▶ [Exercise brief]: Copy out every line of the data where the word "anagram" is found.

=== Data provided ===

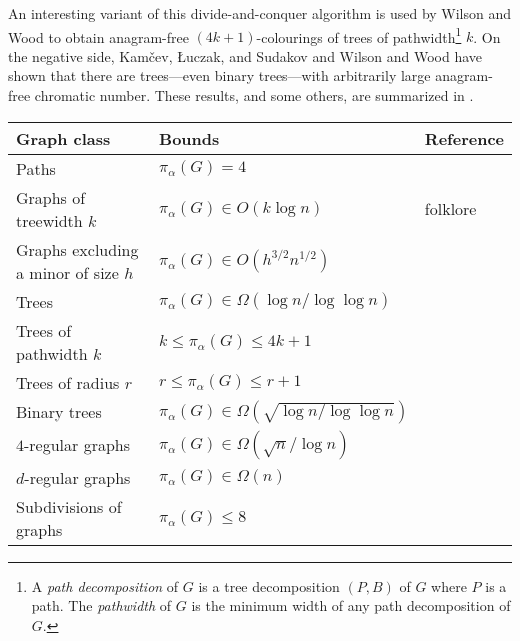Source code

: \documentclass{llncs}
\begin{document}
An interesting variant
of this divide-and-conquer algorithm is used by Wilson and Wood
\cite{wilson.wood:anagram-free} to obtain anagram-free $(4k+1)$-colourings
of trees of pathwidth\footnote{A \emph{path decomposition} of $G$ is a tree decomposition $(P,B)$ of $G$ where $P$ is a path.  The \emph{pathwidth} of $G$ is the minimum width of any path decomposition of $G$.}
 $k$.  On the negative side, Kamčev, Łuczak,
and Sudakov \cite{kamcev.luczak.ea:anagram-free} and Wilson and Wood
\cite{wilson.wood:anagram-free} have shown that there are trees---even
binary trees---with arbitrarily large anagram-free chromatic number.
These results, and some others, are summarized in .

\begin{table}
  \begin{center}
    \begin{tabular}{lll}
      \textbf{Graph class} & \textbf{Bounds} & \textbf{Reference} \\ \hline
       Paths & $\pi_\alpha(G)= 4$ & \cite[Theorem~1]{keranen:abelian}  \\
       Graphs of treewidth $k$ & $\pi_\alpha(G)\in O(k\log n)$ & folklore  \\
       Graphs excluding a minor of size $h$ & $\pi_\alpha(G)\in O(h^{3/2}n^{1/2})$ 
              & \cite[Proposition~1.2]{kamcev.luczak.ea:anagram-free} \\
       Trees & $\pi_\alpha(G)\in\Omega(\log n/\log\log n)$ 
              & \cite[Theorem~3]{wilson.wood:anagram-free} \\
       Trees of pathwidth $k$ & $k\le \pi_\alpha(G)\le 4k+1$ 
              & \cite[Theorem~5]{wilson.wood:anagram-free} \\
       Trees of radius $r$ & $r\le \pi_\alpha(G)\le r+1$ 
              & \cite[Theorem~4]{wilson.wood:anagram-free} \\
       Binary trees & $\pi_\alpha(G)\in\Omega(\sqrt{\log n/\log\log n})$ 
              & \cite[Proposition~1.1]{kamcev.luczak.ea:anagram-free} \\ 
       $4$-regular graphs & $\pi_\alpha(G)\in \Omega(\sqrt{n}/\log n)$ 
           & \cite[Proposition~3.1]{kamcev.luczak.ea:anagram-free} \\
       $d$-regular graphs & $\pi_\alpha(G)\in \Omega(n)$ & \cite[Theorem~1.3]{kamcev.luczak.ea:anagram-free} \\
       Subdivisions of graphs & $\pi_\alpha(G) \le 8$ 
         & \cite[Theorem~6]{wilson.wood:anagram-free2} \\

\end{tabular}
\end{center}
\end{table}
\end{document}
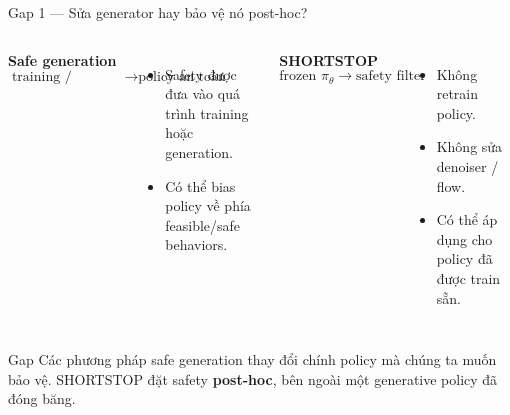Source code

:\documentclass[aspectratio=169]{beamer}
\begin{document}
\begin{frame}[t,shrink=8]{Gap 1 --- Sửa generator hay bảo vệ nó post-hoc?}
\begin{columns}[T]

\textbf{Safe generation}
\[
\text{training / sampling}
\rightarrow
\text{policy an toàn hơn}
\]
\begin{itemize}
    \item Safety được đưa vào quá trình training hoặc generation.
    \item Có thể bias policy về phía feasible/safe behaviors.
\end{itemize}

\textbf{SHORTSTOP}
\[
\text{frozen }\pi_\theta
\rightarrow
\text{safety filter}
\]
\begin{itemize}
    \item Không retrain policy.
    \item Không sửa denoiser / flow.
    \item Có thể áp dụng cho policy đã được train sẵn.
\end{itemize}

\end{columns}
\vspace{6pt}

\begin{alertblock}{Gap}
Các phương pháp safe generation thay đổi chính policy mà chúng ta muốn
bảo vệ. SHORTSTOP đặt safety \textbf{post-hoc}, bên ngoài một
generative policy đã đóng băng.
\end{alertblock}
\end{frame}

\end{document}

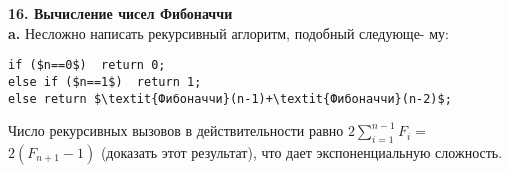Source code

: \noindent\textbf{16. Вычисление чисел Фибоначчи}\\

\hspace*{15pt}\textbf{a.} Несложно написать рекурсивный аглоритм, подобный следующе-\linebreak
му:
\begin{lstlisting}[xleftmargin=15pt, mathescape=true]
if ($n==0$)  return 0;
else if ($n==1$)  return 1;
else return $\textit{Фибоначчи}(n-1)+\textit{Фибоначчи}(n-2)$;
\end{lstlisting}
\hspace*{15pt}Число рекурсивных вызовов в действительности равно $2\sum_{i=1}^{n-1}F_i=$\linebreak
$2(F_{n+1}-1)$ (доказать этот результат), что дает экспоненциальную\linebreak
сложность.\newpage



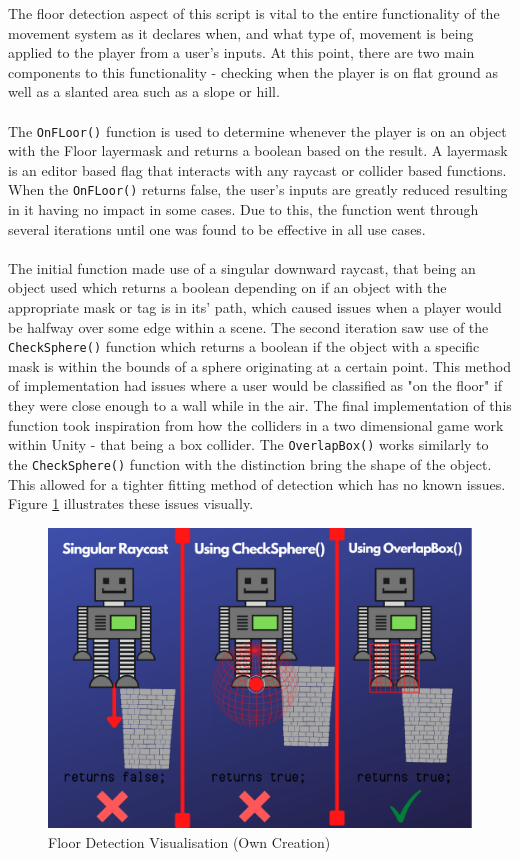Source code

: \noindent The floor detection aspect of this script is vital to the entire functionality of the movement system as it declares when, and what type of, movement is being applied to the player from a user's inputs. At this point, there are two main components to this functionality - checking when the player is on flat ground as well as a slanted area such as a slope or hill. 
\\\\
The \texttt{OnFLoor()} function is used to determine whenever the player is on an object with the Floor layermask and returns a boolean based on the result. A layermask is an editor based flag that interacts with any raycast or collider based functions. When the \texttt{OnFLoor()} returns false, the user's inputs are greatly reduced resulting in it having no impact in some cases. Due to this, the function went through several iterations until one was found to be effective in all use cases. 
\\\\
The initial function made use of a singular downward raycast, that being an object used which returns a boolean depending on if an object with the appropriate mask or tag is in its' path, which caused issues when a player would be halfway over some edge within a scene. The second iteration saw use of the \texttt{CheckSphere()} function which returns a boolean if the object with a specific mask is within the bounds of a sphere originating at a certain point. This method of implementation had issues where a user would be classified as "on the floor" if they were close enough to a wall while in the air. The final implementation of this function took inspiration from how the colliders in a two dimensional game work within Unity - that being a box collider. The \texttt{OverlapBox()} works similarly to the \texttt{CheckSphere()} function with the distinction bring the shape of the object. This allowed for a tighter fitting method of detection which has no known issues. Figure \ref{floor} illustrates these issues visually. 

\begin{figure}[H]
\centering
\includegraphics[scale=0.61]{Figures/floor.png}
\caption{Floor Detection Visualisation (Own Creation)}
\label{floor}
\end{figure}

===

▶ [Task output]:
\cite{wilson.wood:anagram-free} to obtain anagram-free $(4k+1)$-colourings
and Sudakov \cite{kamcev.luczak.ea:anagram-free} and Wilson and Wood
\cite{wilson.wood:anagram-free} have shown that there are trees---even
binary trees---with arbitrarily large anagram-free chromatic number.
              & \cite[Proposition~1.2]{kamcev.luczak.ea:anagram-free} \\
              & \cite[Theorem~3]{wilson.wood:anagram-free} \\
              & \cite[Theorem~5]{wilson.wood:anagram-free} \\
              & \cite[Theorem~4]{wilson.wood:anagram-free} \\
              & \cite[Proposition~1.1]{kamcev.luczak.ea:anagram-free} \\ 
           & \cite[Proposition~3.1]{kamcev.luczak.ea:anagram-free} \\
       $d$-regular graphs & $\pi_\alpha(G)\in \Omega(n)$ & \cite[Theorem~1.3]{kamcev.luczak.ea:anagram-free} \\
         & \cite[Theorem~6]{wilson.wood:anagram-free2} \\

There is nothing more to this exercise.